Restate the material below word for word, from its first line to its last.
___
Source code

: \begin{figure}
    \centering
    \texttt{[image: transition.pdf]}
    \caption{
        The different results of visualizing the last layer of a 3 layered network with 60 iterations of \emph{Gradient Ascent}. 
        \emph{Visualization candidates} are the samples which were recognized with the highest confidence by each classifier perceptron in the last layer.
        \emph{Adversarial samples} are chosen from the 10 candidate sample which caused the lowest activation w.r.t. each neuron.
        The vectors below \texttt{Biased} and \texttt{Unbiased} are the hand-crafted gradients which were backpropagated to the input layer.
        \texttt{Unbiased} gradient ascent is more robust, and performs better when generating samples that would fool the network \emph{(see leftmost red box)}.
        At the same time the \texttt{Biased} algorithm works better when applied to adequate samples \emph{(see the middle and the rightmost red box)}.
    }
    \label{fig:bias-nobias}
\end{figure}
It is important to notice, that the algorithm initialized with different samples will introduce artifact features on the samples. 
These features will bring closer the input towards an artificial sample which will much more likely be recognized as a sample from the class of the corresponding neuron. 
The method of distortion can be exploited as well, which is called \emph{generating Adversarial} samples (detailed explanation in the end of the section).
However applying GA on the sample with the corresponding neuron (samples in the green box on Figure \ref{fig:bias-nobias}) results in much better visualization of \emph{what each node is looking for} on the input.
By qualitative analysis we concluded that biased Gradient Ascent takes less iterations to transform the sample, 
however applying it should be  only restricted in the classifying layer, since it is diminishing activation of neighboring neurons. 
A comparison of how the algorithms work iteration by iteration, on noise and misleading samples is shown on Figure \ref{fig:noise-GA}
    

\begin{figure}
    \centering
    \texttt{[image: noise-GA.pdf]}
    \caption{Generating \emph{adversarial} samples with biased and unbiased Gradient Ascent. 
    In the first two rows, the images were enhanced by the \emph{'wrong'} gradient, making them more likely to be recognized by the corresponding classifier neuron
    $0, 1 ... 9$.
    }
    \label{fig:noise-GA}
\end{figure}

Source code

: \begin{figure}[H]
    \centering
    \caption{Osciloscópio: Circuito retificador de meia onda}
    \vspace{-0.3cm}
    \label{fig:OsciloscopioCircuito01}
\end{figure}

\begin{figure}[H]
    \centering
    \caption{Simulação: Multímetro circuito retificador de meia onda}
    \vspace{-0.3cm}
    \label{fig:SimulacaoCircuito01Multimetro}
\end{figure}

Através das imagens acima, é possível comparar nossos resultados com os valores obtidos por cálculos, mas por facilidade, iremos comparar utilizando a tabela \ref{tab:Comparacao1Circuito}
___
-- SOLVED PROBLEM --
Source code

: \begin{figure}
    \centering
    \texttt{[image: transition.pdf]}
    \caption{
        The different results of visualizing the last layer of a 3 layered network with 60 iterations of \emph{Gradient Ascent}. 
        \emph{Visualization candidates} are the samples which were recognized with the highest confidence by each classifier perceptron in the last layer.
        \emph{Adversarial samples} are chosen from the 10 candidate sample which caused the lowest activation w.r.t. each neuron.
        The vectors below \texttt{Biased} and \texttt{Unbiased} are the hand-crafted gradients which were backpropagated to the input layer.
        \texttt{Unbiased} gradient ascent is more robust, and performs better when generating samples that would fool the network \emph{(see leftmost red box)}.
        At the same time the \texttt{Biased} algorithm works better when applied to adequate samples \emph{(see the middle and the rightmost red box)}.
    }
    \label{fig:bias-nobias}
\end{figure}
It is important to notice, that the algorithm initialized with different samples will introduce artifact features on the samples. 
These features will bring closer the input towards an artificial sample which will much more likely be recognized as a sample from the class of the corresponding neuron. 
The method of distortion can be exploited as well, which is called \emph{generating Adversarial} samples (detailed explanation in the end of the section).
However applying GA on the sample with the corresponding neuron (samples in the green box on Figure \ref{fig:bias-nobias}) results in much better visualization of \emph{what each node is looking for} on the input.
By qualitative analysis we concluded that biased Gradient Ascent takes less iterations to transform the sample, 
however applying it should be  only restricted in the classifying layer, since it is diminishing activation of neighboring neurons. 
A comparison of how the algorithms work iteration by iteration, on noise and misleading samples is shown on Figure \ref{fig:noise-GA}
    

\begin{figure}
    \centering
    \texttt{[image: noise-GA.pdf]}
    \caption{Generating \emph{adversarial} samples with biased and unbiased Gradient Ascent. 
    In the first two rows, the images were enhanced by the \emph{'wrong'} gradient, making them more likely to be recognized by the corresponding classifier neuron
    $0, 1 ... 9$.
    }
    \label{fig:noise-GA}
\end{figure}

Source code

: \begin{figure}[H]
    \centering
    \caption{Osciloscópio: Circuito retificador de meia onda}
    \vspace{-0.3cm}
    \label{fig:OsciloscopioCircuito01}
\end{figure}

\begin{figure}[H]
    \centering
    \caption{Simulação: Multímetro circuito retificador de meia onda}
    \vspace{-0.3cm}
    \label{fig:SimulacaoCircuito01Multimetro}
\end{figure}

Através das imagens acima, é possível comparar nossos resultados com os valores obtidos por cálculos, mas por facilidade, iremos comparar utilizando a tabela \ref{tab:Comparacao1Circuito}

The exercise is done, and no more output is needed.